It’s always bittersweet when good things to come to an end. So it was with “Downtown Abbey”…and, mercifully, Julian Fellowes didn’t kill anybody off at the last minute. (Oops! I should have said, “Spoiler Alert!” But, then, what kind of “Downtown Abbey” fanatic are you if you haven’t seen the finale yet?)
Of course, we’ll miss all of the characters, but most especially the Dowager Countess of Grantham. There are just too few good role models for ladies of a certain age. (And, will someone please tell me why we call it a certain age when it would be so much more accurate to call it an “uncertain” age?) Dame Maggie Smith gave us an enduring gift with her performance.
Sadly, former First Lady Nancy Reagan died last weekend as well. Say what you will (and I’m not going to relitigate her husband’s policies), Nancy always looked good. My mother was not a fan of her husband, but I remember how glad she was that it was Nancy—not Rosalynn Carter—who represented the United States at the royal wedding of Prince Charles and Lady Diana. Mother knew Nancy would represent the country well, and she did—in Galanos. Mother never really got over Mrs. Carter wearing the same gown for the inaugural balls in 1977 that she had worn to her husband’s inaugural ball as governor in 1971. As Mother said, “If your husband being inaugurated president of the United States is not the occasion for a new dress, I don’t know what is.” Indeed, Mother, indeed.

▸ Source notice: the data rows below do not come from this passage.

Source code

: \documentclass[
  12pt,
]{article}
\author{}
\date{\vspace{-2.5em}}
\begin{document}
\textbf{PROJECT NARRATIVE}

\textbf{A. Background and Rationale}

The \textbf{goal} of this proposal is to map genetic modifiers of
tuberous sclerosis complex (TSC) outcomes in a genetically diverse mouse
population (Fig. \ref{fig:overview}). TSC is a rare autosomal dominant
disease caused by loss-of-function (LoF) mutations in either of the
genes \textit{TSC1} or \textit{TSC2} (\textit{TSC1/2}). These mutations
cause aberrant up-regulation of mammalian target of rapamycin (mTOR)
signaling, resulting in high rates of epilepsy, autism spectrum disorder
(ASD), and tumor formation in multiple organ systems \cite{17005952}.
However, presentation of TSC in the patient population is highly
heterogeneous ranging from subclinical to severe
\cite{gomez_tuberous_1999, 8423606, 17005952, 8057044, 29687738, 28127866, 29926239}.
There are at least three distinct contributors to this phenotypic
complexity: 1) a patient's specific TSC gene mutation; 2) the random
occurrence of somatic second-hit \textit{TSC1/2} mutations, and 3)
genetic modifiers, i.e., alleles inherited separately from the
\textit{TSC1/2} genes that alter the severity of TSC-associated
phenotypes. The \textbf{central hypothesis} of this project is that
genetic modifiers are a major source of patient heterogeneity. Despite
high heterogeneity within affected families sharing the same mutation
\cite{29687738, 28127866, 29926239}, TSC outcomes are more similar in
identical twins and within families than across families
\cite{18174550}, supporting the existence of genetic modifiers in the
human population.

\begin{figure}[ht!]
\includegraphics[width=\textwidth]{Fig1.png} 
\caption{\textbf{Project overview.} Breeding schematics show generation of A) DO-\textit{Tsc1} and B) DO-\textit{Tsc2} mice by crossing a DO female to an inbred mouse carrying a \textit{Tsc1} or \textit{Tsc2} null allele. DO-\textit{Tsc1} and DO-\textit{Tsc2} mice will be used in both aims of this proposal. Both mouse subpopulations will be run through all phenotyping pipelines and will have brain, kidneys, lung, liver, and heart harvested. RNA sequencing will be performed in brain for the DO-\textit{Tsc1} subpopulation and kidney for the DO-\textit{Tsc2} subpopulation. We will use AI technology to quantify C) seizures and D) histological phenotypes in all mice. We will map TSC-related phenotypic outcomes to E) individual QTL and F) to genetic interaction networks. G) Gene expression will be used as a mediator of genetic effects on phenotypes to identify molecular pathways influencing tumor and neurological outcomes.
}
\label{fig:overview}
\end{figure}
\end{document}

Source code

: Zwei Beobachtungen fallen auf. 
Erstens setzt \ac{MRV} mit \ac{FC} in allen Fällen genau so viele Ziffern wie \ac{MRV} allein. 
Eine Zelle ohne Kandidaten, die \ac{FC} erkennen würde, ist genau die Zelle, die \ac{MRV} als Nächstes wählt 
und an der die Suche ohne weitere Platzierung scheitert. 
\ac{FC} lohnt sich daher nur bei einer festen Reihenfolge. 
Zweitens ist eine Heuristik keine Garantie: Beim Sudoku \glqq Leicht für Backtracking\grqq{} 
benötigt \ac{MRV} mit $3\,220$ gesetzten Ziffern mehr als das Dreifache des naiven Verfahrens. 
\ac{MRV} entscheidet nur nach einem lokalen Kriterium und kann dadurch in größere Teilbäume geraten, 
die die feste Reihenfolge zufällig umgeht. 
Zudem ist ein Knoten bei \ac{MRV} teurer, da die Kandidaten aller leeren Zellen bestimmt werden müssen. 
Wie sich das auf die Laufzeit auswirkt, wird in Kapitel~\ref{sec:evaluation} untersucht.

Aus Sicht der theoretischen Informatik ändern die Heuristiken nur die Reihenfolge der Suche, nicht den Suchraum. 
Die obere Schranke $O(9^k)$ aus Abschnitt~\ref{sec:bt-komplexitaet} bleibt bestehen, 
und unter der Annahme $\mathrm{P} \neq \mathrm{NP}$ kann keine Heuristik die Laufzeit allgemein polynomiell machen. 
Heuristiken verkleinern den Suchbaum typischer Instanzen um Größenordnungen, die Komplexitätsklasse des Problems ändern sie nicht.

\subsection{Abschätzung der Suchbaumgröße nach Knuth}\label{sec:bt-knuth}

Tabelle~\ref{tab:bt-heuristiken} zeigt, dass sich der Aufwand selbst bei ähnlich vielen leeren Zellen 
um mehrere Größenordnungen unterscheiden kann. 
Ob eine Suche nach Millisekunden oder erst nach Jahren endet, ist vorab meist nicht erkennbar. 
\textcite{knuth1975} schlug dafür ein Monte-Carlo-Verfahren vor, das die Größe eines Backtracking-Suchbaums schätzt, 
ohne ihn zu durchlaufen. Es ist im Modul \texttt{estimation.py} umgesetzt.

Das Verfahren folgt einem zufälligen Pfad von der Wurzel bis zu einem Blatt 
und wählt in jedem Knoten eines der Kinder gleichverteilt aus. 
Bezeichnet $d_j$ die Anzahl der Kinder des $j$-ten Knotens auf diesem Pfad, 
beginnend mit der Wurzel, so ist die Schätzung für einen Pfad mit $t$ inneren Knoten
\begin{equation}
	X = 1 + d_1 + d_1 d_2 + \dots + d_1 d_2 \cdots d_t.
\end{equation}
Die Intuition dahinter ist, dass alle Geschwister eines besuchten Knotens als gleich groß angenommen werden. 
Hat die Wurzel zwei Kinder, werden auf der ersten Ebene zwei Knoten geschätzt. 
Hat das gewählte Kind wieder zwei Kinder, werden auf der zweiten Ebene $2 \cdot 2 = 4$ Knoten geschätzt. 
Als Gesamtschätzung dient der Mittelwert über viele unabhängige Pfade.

But there’s one other person I’d like to say farewell to this week (even if she’s still around), and it’s been a long time coming. I need to get this down before I have a cocktail as I have promised myself that I’ll never write or talk about Caitlyn Jenner after imbibing. OK, what I mean by talk is—not in front of a camera. Buy me a couple of martinis, and I’ll tell you what I really think of Ms. Jenner in general and her support for Ted Cruz in particular. For this column, I’ll repeat what Ms. Jenner said about Secretary Clinton. “She couldn’t care less about women, she only cares about herself.” Well, dearie, since you support Senator Cruz, I would only change your quote to add the word “transgendered” in front of “women” before throwing it right back at you. (For non- Southerners, “dearie” is a code word; it actually means something a whole lot less than dear.)
I guess it’s true—I’m just a sucker for overprivileged ladies. They may be real or imaginary, beautiful or merely stylish. They may reside in dower houses on fictional estates in Yorkshire or live for real in the White House. Some of them marry former kings of England; some of them marry into the American aristocracy (and yes, there is such a thing.) Sometimes they are played on television and in movies by Oscar-winning actresses; sometimes they can only be seen in old newsreel footage. We never really know them—partly because they’re NEVER in a reality series.
So, Caitlyn, sweetie (same code as above), I’d say you have the overprivileged part down pat. But, you’ve got a lot of work to do on the “lady” part. And “when you talk like that, I’m tempted to ring for Nanny and have you put to bed with no supper.” See, we’ve learned so much from the Dowager Countess.